Toutefois, M. B n'a pas remployé l'intégralité du prix de vente dans l'acquisition de sa résidence principale. Une partie du produit de la vente a été utilisée pour rembourser l'emprunt en cours sur le bien cédé, d'un montant de 162 037,47 €. Cette situation a conduit l'administration fiscale à remettre partiellement en cause le bénéfice de l'exonération après plusieurs demandes de renseignements.
La réclamation préalable formée par M. B le 15 février 2023 n'ayant été que partiellement acceptée par décision du 18 avril 2023, le contribuable a saisi le TA de Caen pour obtenir la décharge des cotisations supplémentaires d'impôt sur le revenu et de prélèvements sociaux auxquelles il avait été assujetti au titre de l'année 2018.
Sur le fond, M. AB soutenait qu'il n'était pas logique d'exiger le remploi d'une somme dont il n'avait jamais réellement disposé, celle-ci ayant été affectée au remboursement de l'emprunt en cours. Il invoquait également l'insuffisance des explications données par le notaire chargé de la vente concernant les modalités d'application de la loi fiscale.
Logiquement, le tribunal administratif de Caen vient de rejeter la demande.
Sur le bien-fondé de l'imposition, le tribunal rappelle que l'appréciation du montant remployé se fait par comparaison entre la fraction du prix de cession dont le contribuable demande le remploi et le montant qu'il justifie avoir effectivement remployé dans le délai de vingt-quatre mois.

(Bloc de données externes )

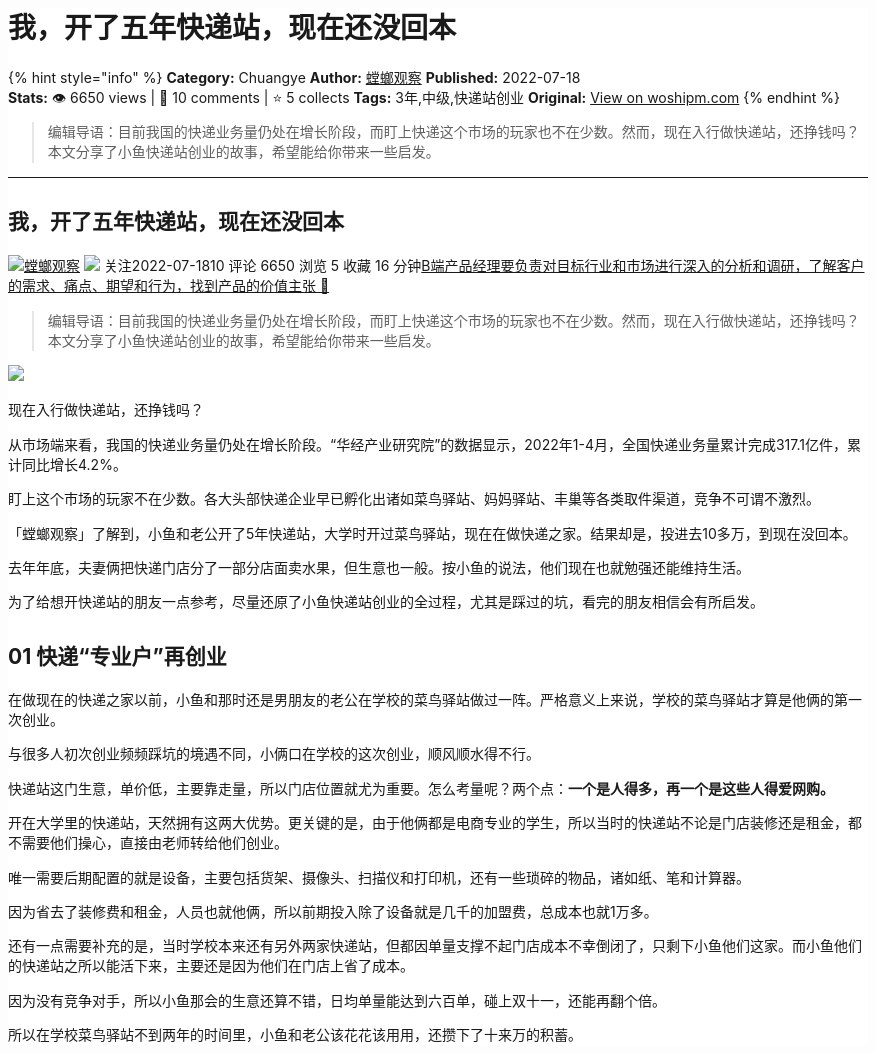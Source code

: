 # 我，开了五年快递站，现在还没回本
{% hint style="info" %}
**Category:** Chuangye
**Author:** [螳螂观察](https://www.woshipm.com/u/183136)
**Published:** 2022-07-18  
**Stats:** 👁️ 6650 views | 💬 10 comments | ⭐ 5 collects
**Tags:** 3年,中级,快递站创业
**Original:** [View on woshipm.com](https://www.woshipm.com/chuangye/5528492.html)
{% endhint %}
> 编辑导语：目前我国的快递业务量仍处在增长阶段，而盯上快递这个市场的玩家也不在少数。然而，现在入行做快递站，还挣钱吗？本文分享了小鱼快递站创业的故事，希望能给你带来一些启发。

---

## 我，开了五年快递站，现在还没回本

[![](https://image.woshipm.com/wp-files/2022/01/d2dAdUoz71MuK6613bJI.jpg!/both/72x72)](https://www.woshipm.com/u/183136)[螳螂观察](https://www.woshipm.com/u/183136) ![](https://static.woshipm.com/tag/1122_1@2x.png) 关注2022-07-1810 评论 6650 浏览 5 收藏 16 分钟[B端产品经理要负责对目标行业和市场进行深入的分析和调研，了解客户的需求、痛点、期望和行为，找到产品的价值主张 🔗](https://ke.qidianla.com/courses/bcpm)

> 编辑导语：目前我国的快递业务量仍处在增长阶段，而盯上快递这个市场的玩家也不在少数。然而，现在入行做快递站，还挣钱吗？本文分享了小鱼快递站创业的故事，希望能给你带来一些启发。

![](https://image.woshipm.com/wp-files/2022/07/e7mdpJfxSZ83OrwOiNS3.jpg)

现在入行做快递站，还挣钱吗？

从市场端来看，我国的快递业务量仍处在增长阶段。“华经产业研究院”的数据显示，2022年1-4月，全国快递业务量累计完成317.1亿件，累计同比增长4.2%。

盯上这个市场的玩家不在少数。各大头部快递企业早已孵化出诸如菜鸟驿站、妈妈驿站、丰巢等各类取件渠道，竞争不可谓不激烈。

「螳螂观察」了解到，小鱼和老公开了5年快递站，大学时开过菜鸟驿站，现在在做快递之家。结果却是，投进去10多万，到现在没回本。

去年年底，夫妻俩把快递门店分了一部分店面卖水果，但生意也一般。按小鱼的说法，他们现在也就勉强还能维持生活。

为了给想开快递站的朋友一点参考，尽量还原了小鱼快递站创业的全过程，尤其是踩过的坑，看完的朋友相信会有所启发。

## 01 快递“专业户”再创业

在做现在的快递之家以前，小鱼和那时还是男朋友的老公在学校的菜鸟驿站做过一阵。严格意义上来说，学校的菜鸟驿站才算是他俩的第一次创业。

与很多人初次创业频频踩坑的境遇不同，小俩口在学校的这次创业，顺风顺水得不行。

快递站这门生意，单价低，主要靠走量，所以门店位置就尤为重要。怎么考量呢？两个点：**一个是人得多，再一个是这些人得爱网购。**

开在大学里的快递站，天然拥有这两大优势。更关键的是，由于他俩都是电商专业的学生，所以当时的快递站不论是门店装修还是租金，都不需要他们操心，直接由老师转给他们创业。

唯一需要后期配置的就是设备，主要包括货架、摄像头、扫描仪和打印机，还有一些琐碎的物品，诸如纸、笔和计算器。

因为省去了装修费和租金，人员也就他俩，所以前期投入除了设备就是几千的加盟费，总成本也就1万多。

还有一点需要补充的是，当时学校本来还有另外两家快递站，但都因单量支撑不起门店成本不幸倒闭了，只剩下小鱼他们这家。而小鱼他们的快递站之所以能活下来，主要还是因为他们在门店上省了成本。

因为没有竞争对手，所以小鱼那会的生意还算不错，日均单量能达到六百单，碰上双十一，还能再翻个倍。

所以在学校菜鸟驿站不到两年的时间里，小鱼和老公该花花该用用，还攒下了十来万的积蓄。
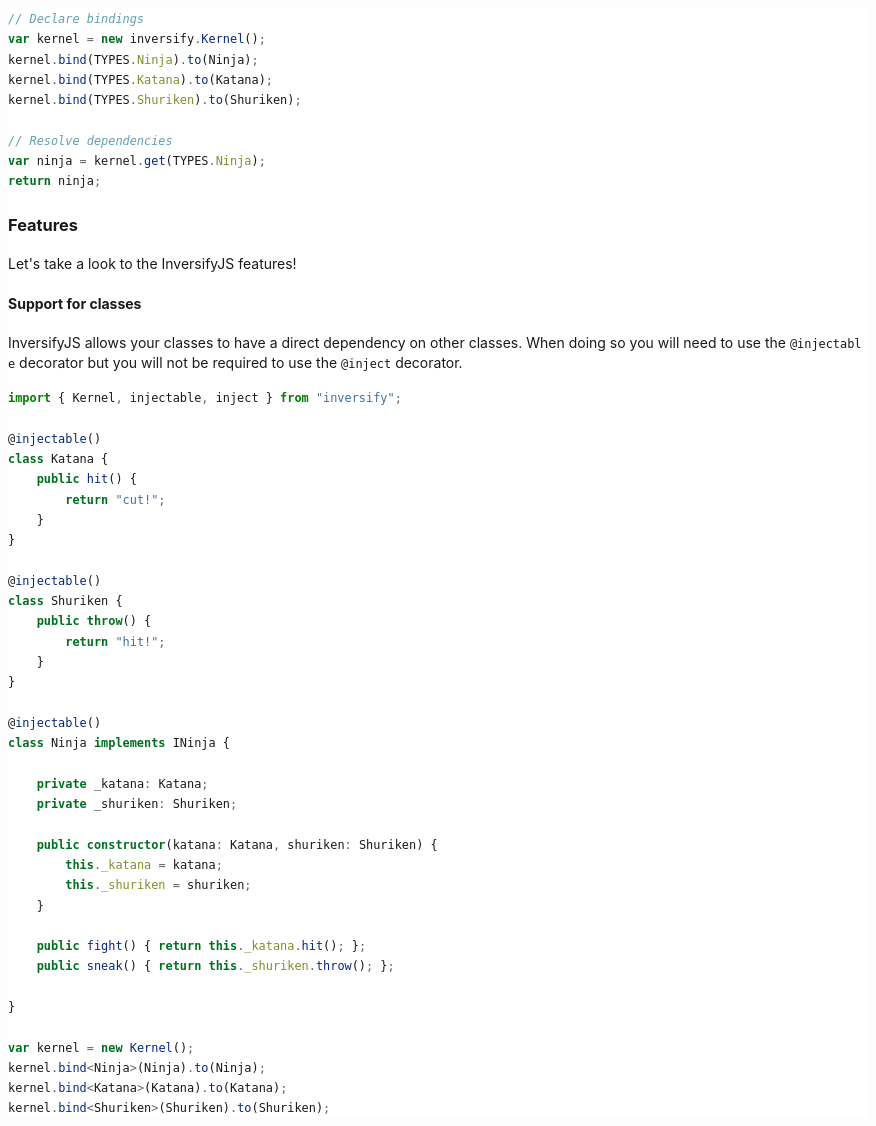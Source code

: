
 ```js
// Declare bindings
var kernel = new inversify.Kernel();
kernel.bind(TYPES.Ninja).to(Ninja);
kernel.bind(TYPES.Katana).to(Katana);
kernel.bind(TYPES.Shuriken).to(Shuriken);

// Resolve dependencies
var ninja = kernel.get(TYPES.Ninja);
return ninja;
```

### Features
Let's take a look to the InversifyJS features!

#### Support for classes
InversifyJS allows your classes to have a direct dependency on other classes. When doing so you will need to use the `@injectable` decorator but you will not be required to use the `@inject` decorator.
```ts
import { Kernel, injectable, inject } from "inversify";

@injectable()
class Katana {
    public hit() {
        return "cut!";
    }
}

@injectable()
class Shuriken {
    public throw() {
        return "hit!";
    }
}

@injectable()
class Ninja implements INinja {

    private _katana: Katana;
    private _shuriken: Shuriken;

    public constructor(katana: Katana, shuriken: Shuriken) {
        this._katana = katana;
        this._shuriken = shuriken;
    }

    public fight() { return this._katana.hit(); };
    public sneak() { return this._shuriken.throw(); };

}

var kernel = new Kernel();
kernel.bind<Ninja>(Ninja).to(Ninja);
kernel.bind<Katana>(Katana).to(Katana);
kernel.bind<Shuriken>(Shuriken).to(Shuriken);
```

Le tribunal considère que le remboursement de l'emprunt afférent au bien cédé ne peut être regardé comme entrant dans le prix d'acquisition de la résidence principale au sens de l'article 150 U du CGI.
Il résulte toutefois des termes mêmes du 1° bis du II de l'article 150 U du code général des impôts que l'appréciation du montant remployé se fait par comparaison de la fraction du prix de cession dont le contribuable demande le remploi au montant qu'il justifie avoir remployé dans le délai de vingt-quatre mois. Dès lors que M. B reconnaît lui-même dans ses écritures n'avoir pas remployé l'intégralité du prix de vente de l'immeuble situé à Deauville dans l'achat ou la construction d'un logement affecté à l'habitation principale, il ne peut prétendre, sur le fondement de ces dispositions, à bénéficier d'une exonération d'impôt sur la totalité de la plus-value réalisée. La circonstance qu'il a dû s'acquitter du remboursement d'un crédit d'un montant de 162 037,47 euros relatif à l'immeuble cédé en 2018 ne permet pas de regarder le montant de ce remboursement comme entrant dans le prix d'acquisition de sa résidence principale au sens des dispositions précitées du 1° bis du II de l'article 150 U du code général des impôts. Par suite, c'est à bon droit que le service vérificateur a refusé, pour apprécier le montant du remploi du prix de cession de l'immeuble vendu en 2018, de tenir compte du remboursement d'un emprunt afférent à ce bien immobilier.
Solution logique à la lumière de la réponse Fromentin mais qui, à notre connaissance n'avait jamais fait l'objet d'un contentieux devant le juge administratif.